We selected three representative datasets to validate STPNet's long-term and short-term modeling capabilities. The leading performance of its iterative training process was verified in detail by comparing it with other models through the MovingMNIST dataset. Using the KTH dataset for long-timestep prediction, STPNet was verified to have better long-term prediction capability. Using the Radar Echo dataset, it was verified that STPNet had the best comprehensive performance for short-time prediction. The prediction performance of STPNet for different thresholds was also revealed. Although the accuracy decreased as the threshold value increased, STPNet achieved the best prediction performance for radar precipitation when all indicators were combined. By incorporating its attention mechanism, the experimental results indicate that STPNet had an enhanced learning capability for complex spatiotemporal dependencies and demonstrated superior dynamic modeling capability. STPNet is capable of effective prediction for a variety of spatiotemporal process tasks and has better performance for complex geographical spatiotemporal process prediction.

3.6 Limitation

Although the proposed model could improve the prediction performance, STPNet still had some limitations compared to other methods. First, the proposed model was designed to focus on cross attention. Although the first layer is lightweight double attention, which avoids the constant stacking within the unit that would lead to adding too many parameters and computational effort, there is still room for improvement in predicting high-echo-value regions.
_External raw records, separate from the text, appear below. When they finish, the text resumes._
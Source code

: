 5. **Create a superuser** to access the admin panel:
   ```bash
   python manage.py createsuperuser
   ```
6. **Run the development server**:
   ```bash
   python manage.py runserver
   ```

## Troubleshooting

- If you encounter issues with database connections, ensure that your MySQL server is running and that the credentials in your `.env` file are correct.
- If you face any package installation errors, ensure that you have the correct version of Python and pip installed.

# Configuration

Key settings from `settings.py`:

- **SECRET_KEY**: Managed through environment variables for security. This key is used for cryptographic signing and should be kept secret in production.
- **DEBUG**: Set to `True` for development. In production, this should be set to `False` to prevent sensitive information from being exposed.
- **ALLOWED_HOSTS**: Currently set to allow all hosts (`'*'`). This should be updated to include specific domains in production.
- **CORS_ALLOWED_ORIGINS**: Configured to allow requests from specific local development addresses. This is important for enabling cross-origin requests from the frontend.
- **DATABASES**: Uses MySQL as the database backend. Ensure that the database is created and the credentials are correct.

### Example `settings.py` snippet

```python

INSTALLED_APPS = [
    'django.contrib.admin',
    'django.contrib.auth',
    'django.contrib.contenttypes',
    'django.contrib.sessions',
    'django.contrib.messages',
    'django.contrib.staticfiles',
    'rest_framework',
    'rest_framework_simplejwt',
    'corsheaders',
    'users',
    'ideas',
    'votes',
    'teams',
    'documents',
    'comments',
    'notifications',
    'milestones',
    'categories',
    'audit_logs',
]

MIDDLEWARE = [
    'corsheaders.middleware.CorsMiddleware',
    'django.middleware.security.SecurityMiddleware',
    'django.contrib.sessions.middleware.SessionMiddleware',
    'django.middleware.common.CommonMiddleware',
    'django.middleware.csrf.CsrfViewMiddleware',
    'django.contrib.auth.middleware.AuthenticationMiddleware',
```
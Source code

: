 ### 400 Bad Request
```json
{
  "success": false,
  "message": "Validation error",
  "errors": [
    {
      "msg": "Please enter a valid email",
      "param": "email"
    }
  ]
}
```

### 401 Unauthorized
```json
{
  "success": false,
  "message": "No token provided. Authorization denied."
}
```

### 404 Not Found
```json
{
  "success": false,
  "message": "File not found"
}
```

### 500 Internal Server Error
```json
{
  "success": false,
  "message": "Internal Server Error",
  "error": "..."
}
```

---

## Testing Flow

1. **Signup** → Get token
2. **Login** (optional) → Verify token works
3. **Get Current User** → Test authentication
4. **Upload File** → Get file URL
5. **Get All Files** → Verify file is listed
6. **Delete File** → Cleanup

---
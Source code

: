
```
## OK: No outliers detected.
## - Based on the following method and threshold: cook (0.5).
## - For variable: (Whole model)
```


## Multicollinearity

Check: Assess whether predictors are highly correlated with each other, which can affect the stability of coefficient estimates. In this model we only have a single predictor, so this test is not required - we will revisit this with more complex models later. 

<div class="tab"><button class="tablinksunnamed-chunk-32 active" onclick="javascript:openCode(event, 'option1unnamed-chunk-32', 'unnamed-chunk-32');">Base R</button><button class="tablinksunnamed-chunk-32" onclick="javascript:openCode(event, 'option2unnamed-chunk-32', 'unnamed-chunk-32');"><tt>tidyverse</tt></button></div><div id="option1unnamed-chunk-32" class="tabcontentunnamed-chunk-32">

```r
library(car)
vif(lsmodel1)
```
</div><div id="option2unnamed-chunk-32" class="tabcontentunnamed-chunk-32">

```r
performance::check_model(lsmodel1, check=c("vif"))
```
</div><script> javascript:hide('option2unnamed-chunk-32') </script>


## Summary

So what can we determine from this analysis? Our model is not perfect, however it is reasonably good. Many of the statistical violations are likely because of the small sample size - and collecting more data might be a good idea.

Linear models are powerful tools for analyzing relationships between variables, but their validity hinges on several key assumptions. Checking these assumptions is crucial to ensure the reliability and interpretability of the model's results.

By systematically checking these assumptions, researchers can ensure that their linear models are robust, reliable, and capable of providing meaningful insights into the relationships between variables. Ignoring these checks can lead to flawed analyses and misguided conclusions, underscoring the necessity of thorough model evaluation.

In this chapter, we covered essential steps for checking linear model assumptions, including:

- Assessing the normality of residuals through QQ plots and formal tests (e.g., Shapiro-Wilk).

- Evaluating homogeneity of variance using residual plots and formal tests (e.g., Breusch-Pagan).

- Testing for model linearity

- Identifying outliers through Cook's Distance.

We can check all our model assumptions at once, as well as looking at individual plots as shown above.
Secondly, despite the selection of multiple datasets for validation, a full evaluation can be further performed by applying it in other study areas or additional periods on geographic spatiotemporal datasets.

4 Conclusions

The present study proposes STPNet as a novel approach for spatiotemporal process prediction. Recognizing that past features can significantly improve the accuracy of predictions at the current timestep, we developed a network framework that integrates a dual attention mechanism to capture higher-order spatiotemporal dependencies. Additionally, the architecture incorporates a cross attention memory module and supplementary memory units designed to effectively capture long-term dependencies across both spatial and temporal dimensions. These elements empower the model to recognize and retain location-specific features that are distant from other critical locations in the dataset, while also learning and memorizing global spatiotemporal relationships. Though ablation experiments confirmed the efficacy of the self-attention mechanism in extracting spatiotemporal features and the dual attention approach in modeling higher-order nonlinear dependencies, there is still room for optimization in the complexity and size of the model. In future work, we will investigate more simple and efficient architecture of deep learning for spatiotemporal prediction task.